The importance of the invitation. Every year the challenge is “Can I write an invitation that gives meaning to myself?” And this year he couldn’t, so taking a year off. Always find it interesting to ask, when do you invite people? So much stuff gets decided before you open up and invite people in. Started looking at academic conferences who have a call to participate. Only thing that’s set is the theme, then the rest is an invitation to come on a journey and figure out what the event is. It’s not that it’s self-organised, but that the purposeful invitation is undervalued.

Why are we doing this? When do we put the invitation out?

In 2007, for some reason, Reboot became international. Website changed from Danish to English, and then a lot of international folks showed up. At one point there were only 15% Danes.

Then in 2008, a big event organiser told him that the stage wasn’t big enough, wasn’t decorated well enough, should be more separation between rooms, and saying ‘It’s not a real conference’. Thought about it, and thought that everything was designed to be on a human scale. It’s about equality: no VIPs, no speakers’ room, everyone is equal, everyone is trying to make a good experience for everyone. Facilitation is doing just little enough that it moves along, but not so much that it turns into a big circus.

Marketing. Ten years ago, had a huge marketing budget, then it became more that they were just doing their thing and the people who want to be a part of it come along. Now they do very little marketing. When you do something that gets the right people in the room with the right attitude, it just happens.

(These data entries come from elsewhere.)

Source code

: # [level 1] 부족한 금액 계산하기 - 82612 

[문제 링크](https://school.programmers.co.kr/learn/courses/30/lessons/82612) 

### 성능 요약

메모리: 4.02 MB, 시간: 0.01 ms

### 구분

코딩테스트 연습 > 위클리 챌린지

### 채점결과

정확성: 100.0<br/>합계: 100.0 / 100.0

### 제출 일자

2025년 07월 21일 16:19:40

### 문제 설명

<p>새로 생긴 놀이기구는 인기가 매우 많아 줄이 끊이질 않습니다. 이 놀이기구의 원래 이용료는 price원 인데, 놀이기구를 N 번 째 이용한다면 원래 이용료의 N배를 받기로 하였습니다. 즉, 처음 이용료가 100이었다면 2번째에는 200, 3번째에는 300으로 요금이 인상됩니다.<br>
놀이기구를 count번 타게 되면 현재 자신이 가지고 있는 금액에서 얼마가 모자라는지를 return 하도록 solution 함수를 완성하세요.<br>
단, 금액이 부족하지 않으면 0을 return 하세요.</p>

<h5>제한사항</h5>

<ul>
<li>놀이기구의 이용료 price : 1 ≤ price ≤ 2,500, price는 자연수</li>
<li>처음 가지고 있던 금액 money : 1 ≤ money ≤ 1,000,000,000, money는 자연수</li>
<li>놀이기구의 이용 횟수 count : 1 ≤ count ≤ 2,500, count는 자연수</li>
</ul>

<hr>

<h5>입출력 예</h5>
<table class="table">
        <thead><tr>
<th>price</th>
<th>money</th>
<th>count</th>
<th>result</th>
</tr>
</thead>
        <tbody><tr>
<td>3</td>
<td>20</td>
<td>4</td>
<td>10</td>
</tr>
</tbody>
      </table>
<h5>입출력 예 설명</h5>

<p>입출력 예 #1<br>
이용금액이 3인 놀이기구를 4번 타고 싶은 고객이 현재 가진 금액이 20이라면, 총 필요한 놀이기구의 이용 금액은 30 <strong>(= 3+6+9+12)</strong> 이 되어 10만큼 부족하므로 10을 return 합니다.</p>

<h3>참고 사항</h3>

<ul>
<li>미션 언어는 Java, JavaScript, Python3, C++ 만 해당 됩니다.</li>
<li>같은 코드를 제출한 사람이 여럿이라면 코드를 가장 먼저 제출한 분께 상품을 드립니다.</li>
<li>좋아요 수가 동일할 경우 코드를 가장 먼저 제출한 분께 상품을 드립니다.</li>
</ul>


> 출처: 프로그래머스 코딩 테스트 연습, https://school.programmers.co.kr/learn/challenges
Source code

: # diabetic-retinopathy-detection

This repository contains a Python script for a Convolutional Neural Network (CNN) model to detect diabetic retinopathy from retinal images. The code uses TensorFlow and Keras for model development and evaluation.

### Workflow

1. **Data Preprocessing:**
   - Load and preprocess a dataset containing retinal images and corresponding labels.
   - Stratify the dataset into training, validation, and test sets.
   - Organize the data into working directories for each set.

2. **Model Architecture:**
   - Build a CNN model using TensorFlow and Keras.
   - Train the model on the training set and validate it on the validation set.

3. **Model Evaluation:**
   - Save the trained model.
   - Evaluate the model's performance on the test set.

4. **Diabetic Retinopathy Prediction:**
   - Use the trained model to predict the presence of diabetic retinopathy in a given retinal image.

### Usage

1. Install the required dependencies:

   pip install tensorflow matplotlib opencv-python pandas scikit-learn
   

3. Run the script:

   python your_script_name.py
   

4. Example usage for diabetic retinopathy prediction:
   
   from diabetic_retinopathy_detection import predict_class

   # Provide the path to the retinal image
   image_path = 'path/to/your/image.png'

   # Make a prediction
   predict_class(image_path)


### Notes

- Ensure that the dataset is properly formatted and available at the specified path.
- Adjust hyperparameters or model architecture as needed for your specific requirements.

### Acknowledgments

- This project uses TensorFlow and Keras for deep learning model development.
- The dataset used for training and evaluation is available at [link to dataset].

Doesn’t really understand what’s happening sometimes, but it works because people know it’s their peers int here. Speakers are much more experimental.

Designing for human scale, something we’re early in trying to understand.

Overall lesson would be, How do you get yourself into it? You’re spending your time on this creation, how do you give it everything you’ve got, but at the same time, that’s what makes it scary to do. Doing something isn’t about the factual stuff you need to do. We use the same venue for the last six years. It’s not about that. It’s more about this mountain of expectations that this is going to be a life-changing two days, and you’re sitting there six months before, wondering how are we going to get the right people? Is it going to be magic or something else? When you’re doing stuff about participation it’s all about What we want to do with them, but i think participation always starts with you, your behaviour, your attitude, what you want to accomplish with it. That’s where all this participation projects go wobbly, they see participation as a small part of traditional process.

Two years ago, we were thrown out of a nightclub for various weird reasons. So outside, on the other side of the street, a street party appears. Some guy had some speakers and they just adopted that party.

So the next year, they searched for this guy with the sound system and they did the street party again. Got shut down by the police twice in a row. But what this was was looking at what the ecosystem was doing, then providing the little bit of magic that let that happen again.

Participation is magic.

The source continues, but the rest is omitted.